>>>>>
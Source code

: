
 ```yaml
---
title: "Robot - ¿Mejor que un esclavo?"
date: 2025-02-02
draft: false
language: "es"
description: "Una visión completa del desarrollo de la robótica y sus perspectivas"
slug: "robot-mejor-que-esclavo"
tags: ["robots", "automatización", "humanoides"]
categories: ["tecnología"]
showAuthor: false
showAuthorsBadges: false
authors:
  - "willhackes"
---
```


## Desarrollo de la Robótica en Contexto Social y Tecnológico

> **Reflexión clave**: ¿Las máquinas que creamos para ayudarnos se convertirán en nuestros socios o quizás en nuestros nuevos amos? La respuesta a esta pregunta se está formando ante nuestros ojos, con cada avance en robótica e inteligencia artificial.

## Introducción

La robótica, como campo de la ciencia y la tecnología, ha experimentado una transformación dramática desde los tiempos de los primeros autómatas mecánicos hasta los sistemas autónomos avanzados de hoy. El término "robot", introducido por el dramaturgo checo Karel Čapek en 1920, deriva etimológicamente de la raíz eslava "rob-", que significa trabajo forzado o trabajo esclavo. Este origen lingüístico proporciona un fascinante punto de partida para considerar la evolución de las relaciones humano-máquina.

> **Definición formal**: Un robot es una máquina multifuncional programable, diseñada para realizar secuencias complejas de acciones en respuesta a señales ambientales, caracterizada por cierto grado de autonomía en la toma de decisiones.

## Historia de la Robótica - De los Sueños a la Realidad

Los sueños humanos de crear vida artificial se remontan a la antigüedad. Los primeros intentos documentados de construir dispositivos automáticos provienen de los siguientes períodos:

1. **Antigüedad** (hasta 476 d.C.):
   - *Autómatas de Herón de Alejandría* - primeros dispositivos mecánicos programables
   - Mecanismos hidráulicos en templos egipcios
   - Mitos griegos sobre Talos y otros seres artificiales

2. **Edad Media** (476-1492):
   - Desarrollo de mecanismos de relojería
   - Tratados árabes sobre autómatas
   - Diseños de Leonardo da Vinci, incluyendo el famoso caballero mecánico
<<<<<
_TASK_
Please return, exactly as written, the line containing "- Mitos griegos" and every line after it through the end of the records above, and nothing else.

_SOLUTION_
   - Mitos griegos sobre Talos y otros seres artificiales

2. **Edad Media** (476-1492):
   - Desarrollo de mecanismos de relojería
   - Tratados árabes sobre autómatas
   - Diseños de Leonardo da Vinci, incluyendo el famoso caballero mecánico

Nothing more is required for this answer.